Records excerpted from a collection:
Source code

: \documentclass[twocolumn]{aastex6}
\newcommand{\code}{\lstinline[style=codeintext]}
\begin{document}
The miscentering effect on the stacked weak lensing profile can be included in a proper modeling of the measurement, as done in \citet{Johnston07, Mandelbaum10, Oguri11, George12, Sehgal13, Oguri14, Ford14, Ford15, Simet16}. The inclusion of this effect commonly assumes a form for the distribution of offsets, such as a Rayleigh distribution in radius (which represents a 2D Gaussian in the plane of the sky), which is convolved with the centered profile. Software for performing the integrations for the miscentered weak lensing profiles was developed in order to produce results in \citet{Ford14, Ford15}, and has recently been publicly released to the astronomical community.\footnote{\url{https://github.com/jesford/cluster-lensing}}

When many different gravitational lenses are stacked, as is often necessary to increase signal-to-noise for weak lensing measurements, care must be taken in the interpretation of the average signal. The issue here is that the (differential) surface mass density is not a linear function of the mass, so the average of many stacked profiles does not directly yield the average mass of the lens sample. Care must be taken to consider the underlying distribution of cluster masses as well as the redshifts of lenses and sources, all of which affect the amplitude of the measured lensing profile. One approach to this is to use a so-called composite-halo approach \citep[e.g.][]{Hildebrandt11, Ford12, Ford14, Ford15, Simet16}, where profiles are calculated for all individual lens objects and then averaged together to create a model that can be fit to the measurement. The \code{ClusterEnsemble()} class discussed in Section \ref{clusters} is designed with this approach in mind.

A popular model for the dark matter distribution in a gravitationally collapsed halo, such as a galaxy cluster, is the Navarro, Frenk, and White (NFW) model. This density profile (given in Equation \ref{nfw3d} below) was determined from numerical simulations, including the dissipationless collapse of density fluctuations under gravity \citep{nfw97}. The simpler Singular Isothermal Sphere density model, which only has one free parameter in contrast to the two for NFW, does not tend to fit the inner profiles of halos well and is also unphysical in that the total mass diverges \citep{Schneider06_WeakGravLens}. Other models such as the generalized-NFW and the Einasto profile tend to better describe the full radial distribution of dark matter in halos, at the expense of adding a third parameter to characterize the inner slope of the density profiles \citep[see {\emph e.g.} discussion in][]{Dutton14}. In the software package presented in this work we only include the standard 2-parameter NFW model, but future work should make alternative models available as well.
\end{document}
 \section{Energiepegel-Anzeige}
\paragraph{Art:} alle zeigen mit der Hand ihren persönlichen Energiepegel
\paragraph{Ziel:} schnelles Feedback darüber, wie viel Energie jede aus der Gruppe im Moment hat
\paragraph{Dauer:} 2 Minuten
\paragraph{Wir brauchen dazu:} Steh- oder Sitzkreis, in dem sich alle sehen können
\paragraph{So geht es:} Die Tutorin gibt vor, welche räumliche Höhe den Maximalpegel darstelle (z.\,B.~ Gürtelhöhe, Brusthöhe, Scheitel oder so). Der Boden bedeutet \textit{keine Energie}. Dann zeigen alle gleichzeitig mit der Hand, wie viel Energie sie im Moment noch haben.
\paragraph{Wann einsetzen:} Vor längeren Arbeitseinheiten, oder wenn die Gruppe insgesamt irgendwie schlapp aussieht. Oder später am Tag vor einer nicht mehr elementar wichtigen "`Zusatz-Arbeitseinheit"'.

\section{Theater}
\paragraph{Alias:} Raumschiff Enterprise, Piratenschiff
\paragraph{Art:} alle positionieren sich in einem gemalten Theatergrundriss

Task directions ->
Give the data again, unchanged in every line.

Your response ->
Source code

: \documentclass[twocolumn]{aastex6}
\newcommand{\code}{\lstinline[style=codeintext]}
\begin{document}
The miscentering effect on the stacked weak lensing profile can be included in a proper modeling of the measurement, as done in \citet{Johnston07, Mandelbaum10, Oguri11, George12, Sehgal13, Oguri14, Ford14, Ford15, Simet16}. The inclusion of this effect commonly assumes a form for the distribution of offsets, such as a Rayleigh distribution in radius (which represents a 2D Gaussian in the plane of the sky), which is convolved with the centered profile. Software for performing the integrations for the miscentered weak lensing profiles was developed in order to produce results in \citet{Ford14, Ford15}, and has recently been publicly released to the astronomical community.\footnote{\url{https://github.com/jesford/cluster-lensing}}

When many different gravitational lenses are stacked, as is often necessary to increase signal-to-noise for weak lensing measurements, care must be taken in the interpretation of the average signal. The issue here is that the (differential) surface mass density is not a linear function of the mass, so the average of many stacked profiles does not directly yield the average mass of the lens sample. Care must be taken to consider the underlying distribution of cluster masses as well as the redshifts of lenses and sources, all of which affect the amplitude of the measured lensing profile. One approach to this is to use a so-called composite-halo approach \citep[e.g.][]{Hildebrandt11, Ford12, Ford14, Ford15, Simet16}, where profiles are calculated for all individual lens objects and then averaged together to create a model that can be fit to the measurement. The \code{ClusterEnsemble()} class discussed in Section \ref{clusters} is designed with this approach in mind.

A popular model for the dark matter distribution in a gravitationally collapsed halo, such as a galaxy cluster, is the Navarro, Frenk, and White (NFW) model. This density profile (given in Equation \ref{nfw3d} below) was determined from numerical simulations, including the dissipationless collapse of density fluctuations under gravity \citep{nfw97}. The simpler Singular Isothermal Sphere density model, which only has one free parameter in contrast to the two for NFW, does not tend to fit the inner profiles of halos well and is also unphysical in that the total mass diverges \citep{Schneider06_WeakGravLens}. Other models such as the generalized-NFW and the Einasto profile tend to better describe the full radial distribution of dark matter in halos, at the expense of adding a third parameter to characterize the inner slope of the density profiles \citep[see {\emph e.g.} discussion in][]{Dutton14}. In the software package presented in this work we only include the standard 2-parameter NFW model, but future work should make alternative models available as well.
\end{document}
 \section{Energiepegel-Anzeige}
\paragraph{Art:} alle zeigen mit der Hand ihren persönlichen Energiepegel
\paragraph{Ziel:} schnelles Feedback darüber, wie viel Energie jede aus der Gruppe im Moment hat
\paragraph{Dauer:} 2 Minuten
\paragraph{Wir brauchen dazu:} Steh- oder Sitzkreis, in dem sich alle sehen können
\paragraph{So geht es:} Die Tutorin gibt vor, welche räumliche Höhe den Maximalpegel darstelle (z.\,B.~ Gürtelhöhe, Brusthöhe, Scheitel oder so). Der Boden bedeutet \textit{keine Energie}. Dann zeigen alle gleichzeitig mit der Hand, wie viel Energie sie im Moment noch haben.
\paragraph{Wann einsetzen:} Vor längeren Arbeitseinheiten, oder wenn die Gruppe insgesamt irgendwie schlapp aussieht. Oder später am Tag vor einer nicht mehr elementar wichtigen "`Zusatz-Arbeitseinheit"'.

\section{Theater}
\paragraph{Alias:} Raumschiff Enterprise, Piratenschiff
\paragraph{Art:} alle positionieren sich in einem gemalten Theatergrundriss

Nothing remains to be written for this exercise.